飲み会やイベントなどの場が減り、人との出会いも減ったコロナ禍。この時期をきっかけに、マッチングアプリでの出会いが主流になってきました。
マッチングアプリでは、普段出会うことのなかった人とも出会えることが最大の魅力ですよね。
しかし、国民生活センターによると、マッチングアプリをきっかけとした投資トラブルの相談件数は2018年は45件、2021年は1,701件もあったことが判明。2022年にはやや減少しましたが、注意が必要なこともわかりました。
そこで今回は、株式会社IBJが筑波大学の原田隆之教授にインタビューし判明したマッチングアプリのトラブルを回避する方法や、マッチングアプリを通して投資詐欺の被害に遭った年代を調査したデータをご紹介します。
投資詐欺のターゲットにされやすい人の特徴
大学生を含む20代と、30代以降を比較すると、マッチングアプリでのリスクに出会う頻度が大きく異なるという傾向が出ていたそうです。

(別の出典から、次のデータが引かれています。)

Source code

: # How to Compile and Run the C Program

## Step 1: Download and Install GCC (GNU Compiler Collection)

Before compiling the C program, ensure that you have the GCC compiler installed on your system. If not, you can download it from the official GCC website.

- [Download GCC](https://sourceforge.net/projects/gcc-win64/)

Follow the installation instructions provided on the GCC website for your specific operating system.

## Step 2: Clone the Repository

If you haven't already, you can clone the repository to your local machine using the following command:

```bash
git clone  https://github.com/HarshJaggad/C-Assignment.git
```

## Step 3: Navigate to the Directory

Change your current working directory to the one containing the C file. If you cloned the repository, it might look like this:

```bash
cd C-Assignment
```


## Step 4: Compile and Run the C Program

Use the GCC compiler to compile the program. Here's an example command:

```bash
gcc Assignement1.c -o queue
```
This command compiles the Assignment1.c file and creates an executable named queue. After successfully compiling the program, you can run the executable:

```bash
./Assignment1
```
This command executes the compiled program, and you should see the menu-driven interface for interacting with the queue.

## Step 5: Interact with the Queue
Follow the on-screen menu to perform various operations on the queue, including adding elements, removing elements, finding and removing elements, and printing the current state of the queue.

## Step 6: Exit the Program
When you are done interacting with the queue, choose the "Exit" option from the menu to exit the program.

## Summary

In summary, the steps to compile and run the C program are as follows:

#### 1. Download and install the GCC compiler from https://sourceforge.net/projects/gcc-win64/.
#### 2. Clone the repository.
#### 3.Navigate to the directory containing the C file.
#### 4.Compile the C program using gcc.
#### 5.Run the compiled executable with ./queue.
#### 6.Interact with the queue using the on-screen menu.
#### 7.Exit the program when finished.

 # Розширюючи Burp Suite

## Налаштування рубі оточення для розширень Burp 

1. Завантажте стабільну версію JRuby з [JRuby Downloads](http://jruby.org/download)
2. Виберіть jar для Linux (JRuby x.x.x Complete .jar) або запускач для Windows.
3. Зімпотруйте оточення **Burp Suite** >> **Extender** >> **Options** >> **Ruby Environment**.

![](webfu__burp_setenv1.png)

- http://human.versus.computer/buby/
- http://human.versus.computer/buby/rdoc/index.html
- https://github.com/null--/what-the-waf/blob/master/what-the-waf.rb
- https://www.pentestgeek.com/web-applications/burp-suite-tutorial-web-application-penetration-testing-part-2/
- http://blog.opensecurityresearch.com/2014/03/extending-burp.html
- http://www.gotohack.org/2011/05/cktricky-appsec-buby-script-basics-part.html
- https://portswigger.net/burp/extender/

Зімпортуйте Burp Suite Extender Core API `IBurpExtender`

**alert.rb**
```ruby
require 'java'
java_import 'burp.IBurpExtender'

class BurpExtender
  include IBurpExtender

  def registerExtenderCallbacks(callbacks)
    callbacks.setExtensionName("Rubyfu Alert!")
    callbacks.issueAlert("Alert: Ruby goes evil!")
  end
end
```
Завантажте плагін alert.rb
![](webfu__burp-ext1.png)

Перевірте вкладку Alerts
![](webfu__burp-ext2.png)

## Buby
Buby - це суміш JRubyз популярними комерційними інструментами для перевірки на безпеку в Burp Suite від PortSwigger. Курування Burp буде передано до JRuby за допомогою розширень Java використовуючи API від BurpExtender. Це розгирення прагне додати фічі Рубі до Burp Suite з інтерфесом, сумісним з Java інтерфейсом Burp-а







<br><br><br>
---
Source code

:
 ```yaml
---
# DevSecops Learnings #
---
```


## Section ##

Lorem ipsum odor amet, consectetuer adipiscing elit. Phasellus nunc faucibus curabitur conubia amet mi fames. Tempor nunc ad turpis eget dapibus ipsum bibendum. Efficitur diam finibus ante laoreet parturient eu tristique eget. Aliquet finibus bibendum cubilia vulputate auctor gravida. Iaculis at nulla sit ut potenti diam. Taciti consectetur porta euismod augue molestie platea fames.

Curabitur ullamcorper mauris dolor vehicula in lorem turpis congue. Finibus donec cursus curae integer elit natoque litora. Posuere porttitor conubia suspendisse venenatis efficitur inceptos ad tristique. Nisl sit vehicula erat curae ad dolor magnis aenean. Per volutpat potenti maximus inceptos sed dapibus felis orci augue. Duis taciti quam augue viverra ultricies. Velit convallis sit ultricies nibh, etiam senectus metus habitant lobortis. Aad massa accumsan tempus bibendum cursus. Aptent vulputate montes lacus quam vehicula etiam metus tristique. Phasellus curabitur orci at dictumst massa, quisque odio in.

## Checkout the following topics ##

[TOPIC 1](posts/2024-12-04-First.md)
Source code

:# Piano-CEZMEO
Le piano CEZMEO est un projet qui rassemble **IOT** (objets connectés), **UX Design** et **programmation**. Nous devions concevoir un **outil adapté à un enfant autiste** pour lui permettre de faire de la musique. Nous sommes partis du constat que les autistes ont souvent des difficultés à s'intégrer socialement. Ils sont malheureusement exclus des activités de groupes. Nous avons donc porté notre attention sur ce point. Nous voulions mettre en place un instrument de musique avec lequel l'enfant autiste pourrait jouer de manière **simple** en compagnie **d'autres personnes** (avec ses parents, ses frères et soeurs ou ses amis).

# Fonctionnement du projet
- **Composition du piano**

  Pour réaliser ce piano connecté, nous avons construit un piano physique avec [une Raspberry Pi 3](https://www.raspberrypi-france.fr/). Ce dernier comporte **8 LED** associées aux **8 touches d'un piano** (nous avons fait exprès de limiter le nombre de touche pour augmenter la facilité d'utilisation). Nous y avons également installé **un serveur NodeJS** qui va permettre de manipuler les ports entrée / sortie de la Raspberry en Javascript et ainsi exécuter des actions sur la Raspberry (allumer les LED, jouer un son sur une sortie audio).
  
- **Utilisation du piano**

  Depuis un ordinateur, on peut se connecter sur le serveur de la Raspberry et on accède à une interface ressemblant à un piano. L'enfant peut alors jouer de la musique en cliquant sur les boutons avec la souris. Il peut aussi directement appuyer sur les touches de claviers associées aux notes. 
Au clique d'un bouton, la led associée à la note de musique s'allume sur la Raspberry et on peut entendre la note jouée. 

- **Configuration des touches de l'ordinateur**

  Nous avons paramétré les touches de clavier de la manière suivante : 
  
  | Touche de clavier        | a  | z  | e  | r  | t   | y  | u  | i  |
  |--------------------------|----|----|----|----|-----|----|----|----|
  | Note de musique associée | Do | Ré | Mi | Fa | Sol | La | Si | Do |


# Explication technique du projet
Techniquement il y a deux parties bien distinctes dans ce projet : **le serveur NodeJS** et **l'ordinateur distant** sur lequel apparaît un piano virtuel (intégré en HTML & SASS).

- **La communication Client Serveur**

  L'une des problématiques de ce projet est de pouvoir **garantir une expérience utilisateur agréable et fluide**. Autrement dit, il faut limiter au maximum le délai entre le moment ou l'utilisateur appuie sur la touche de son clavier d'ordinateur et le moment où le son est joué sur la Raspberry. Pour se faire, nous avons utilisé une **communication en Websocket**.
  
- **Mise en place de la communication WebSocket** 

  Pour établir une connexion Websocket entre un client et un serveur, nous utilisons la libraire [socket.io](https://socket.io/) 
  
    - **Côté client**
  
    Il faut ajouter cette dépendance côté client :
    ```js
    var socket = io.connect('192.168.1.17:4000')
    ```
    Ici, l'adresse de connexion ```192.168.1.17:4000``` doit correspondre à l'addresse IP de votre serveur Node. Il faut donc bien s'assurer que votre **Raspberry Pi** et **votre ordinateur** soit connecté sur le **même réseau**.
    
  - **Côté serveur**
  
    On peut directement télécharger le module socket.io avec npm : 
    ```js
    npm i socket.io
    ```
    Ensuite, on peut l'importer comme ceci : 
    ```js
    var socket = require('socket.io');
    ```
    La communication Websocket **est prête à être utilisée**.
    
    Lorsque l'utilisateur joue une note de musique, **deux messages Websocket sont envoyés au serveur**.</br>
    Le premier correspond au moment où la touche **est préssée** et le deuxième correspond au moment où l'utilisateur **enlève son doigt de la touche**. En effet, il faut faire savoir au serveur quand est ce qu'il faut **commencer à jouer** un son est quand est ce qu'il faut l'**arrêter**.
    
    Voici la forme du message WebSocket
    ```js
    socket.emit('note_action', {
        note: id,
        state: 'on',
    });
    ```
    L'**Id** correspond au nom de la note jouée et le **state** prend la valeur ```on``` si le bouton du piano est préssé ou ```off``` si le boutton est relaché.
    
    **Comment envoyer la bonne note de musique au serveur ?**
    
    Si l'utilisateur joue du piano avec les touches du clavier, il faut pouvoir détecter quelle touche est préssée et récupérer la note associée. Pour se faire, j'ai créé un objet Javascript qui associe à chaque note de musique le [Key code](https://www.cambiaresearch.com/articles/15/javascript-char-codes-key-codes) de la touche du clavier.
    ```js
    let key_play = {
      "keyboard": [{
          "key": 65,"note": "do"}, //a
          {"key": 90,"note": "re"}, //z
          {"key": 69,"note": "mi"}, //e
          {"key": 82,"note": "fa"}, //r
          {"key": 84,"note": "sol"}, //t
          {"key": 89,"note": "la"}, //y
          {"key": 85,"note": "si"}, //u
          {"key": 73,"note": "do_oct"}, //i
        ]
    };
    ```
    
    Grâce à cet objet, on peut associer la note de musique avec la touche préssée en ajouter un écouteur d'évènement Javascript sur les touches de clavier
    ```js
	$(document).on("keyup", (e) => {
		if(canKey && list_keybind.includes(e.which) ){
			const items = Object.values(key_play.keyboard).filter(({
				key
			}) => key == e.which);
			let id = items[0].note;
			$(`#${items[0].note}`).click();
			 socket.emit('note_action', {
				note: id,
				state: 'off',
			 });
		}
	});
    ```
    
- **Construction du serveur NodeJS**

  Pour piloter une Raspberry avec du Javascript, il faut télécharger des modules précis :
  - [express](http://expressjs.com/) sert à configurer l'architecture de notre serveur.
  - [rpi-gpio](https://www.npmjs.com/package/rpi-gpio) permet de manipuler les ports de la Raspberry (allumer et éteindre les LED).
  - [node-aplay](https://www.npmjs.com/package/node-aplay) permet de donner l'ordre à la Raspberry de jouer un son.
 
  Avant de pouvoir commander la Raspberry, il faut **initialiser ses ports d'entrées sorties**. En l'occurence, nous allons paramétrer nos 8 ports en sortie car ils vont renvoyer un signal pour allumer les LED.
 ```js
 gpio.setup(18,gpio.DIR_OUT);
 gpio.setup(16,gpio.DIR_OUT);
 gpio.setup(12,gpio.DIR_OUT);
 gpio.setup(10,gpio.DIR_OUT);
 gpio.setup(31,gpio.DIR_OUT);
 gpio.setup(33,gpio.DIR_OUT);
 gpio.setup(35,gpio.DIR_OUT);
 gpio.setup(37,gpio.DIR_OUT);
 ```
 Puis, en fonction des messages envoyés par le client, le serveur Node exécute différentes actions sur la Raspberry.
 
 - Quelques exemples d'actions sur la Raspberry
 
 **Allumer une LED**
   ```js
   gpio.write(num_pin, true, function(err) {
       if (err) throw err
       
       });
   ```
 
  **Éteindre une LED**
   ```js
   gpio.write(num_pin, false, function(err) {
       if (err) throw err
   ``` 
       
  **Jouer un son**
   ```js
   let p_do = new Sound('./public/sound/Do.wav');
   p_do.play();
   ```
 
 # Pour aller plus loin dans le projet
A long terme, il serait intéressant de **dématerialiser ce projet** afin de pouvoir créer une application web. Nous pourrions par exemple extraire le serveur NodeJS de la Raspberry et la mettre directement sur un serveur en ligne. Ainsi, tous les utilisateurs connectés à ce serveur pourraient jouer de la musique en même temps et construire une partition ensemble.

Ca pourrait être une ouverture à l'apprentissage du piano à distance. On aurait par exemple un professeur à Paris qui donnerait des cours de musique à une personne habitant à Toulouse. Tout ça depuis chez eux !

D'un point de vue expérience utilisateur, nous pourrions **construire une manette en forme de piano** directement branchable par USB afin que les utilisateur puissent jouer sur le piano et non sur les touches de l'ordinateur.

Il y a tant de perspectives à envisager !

30代以上は異性との出会いが減ることにより、焦りが生じます。そのため、「出会うこと」にフォーカスしてしまい、状況判断が甘くなり、注意が疎かになった結果、リスク感覚が低下する傾向があるとのこと。そのため、投資詐欺の被害に遭いやすいんですね…。
いままでマッチングアプリを利用してお付き合いしたことがある方でも、いい面だけではなくリスクもあることを心の片隅に置いておくことが重要です。
結婚相手の選択肢、増えるほどに間違った選択をしやすい?
マッチングアプリよって、自分のコミュニティ外の人と出会うことが可能になり、広い選択肢のなかから相手を選ぶことができる時代になりました。
一方で、選択肢が増えるということは恵まれているようでいて、逆に高望みしすぎたり、現実的には自分と合わない相手を選んでしまう可能性もあるのです。
「選択のパラドックス」という有名な実験があります。
被験者に「5個のジャムから好きなのを選びなさい」と伝えるとすぐに選ぶことができますが、20個~30個の選択肢を提示すると、間違った選択をしてしまったり、ほしくもないものを買ってしまうことがあるのです。
結婚相手との出会いに置き換えても「選択肢が増えれば増えるほど、我々は間違った選択をしやすい」というのが、心理的な事実なんだとか。
どんなに素敵な相手でも、どんなに選択肢が増えても、慎重に・冷静にを忘れずにいることが、投資詐欺の被害に遭わないための重要な回避方法なのではないでしょうか。
アドバイザー紹介:原田 隆之教授
筑波大学教授。博士(保健学)。専門は臨床心理学、犯罪心理学、精神保健学。法務省、国連薬物・犯罪事務所(UNODC)勤務を経て現職。
主な著書に「あなたもきっと依存症」(文春新書)、「子どもを虐待から守る科学」(金剛出版)、「痴漢外来:性犯罪と闘う科学」「サイコパスの真実」「入門 犯罪心理学」(いずれもちくま新書)、「心理職のためのエビデンス・ベイスト・プラクティス入門」(金剛出版)など。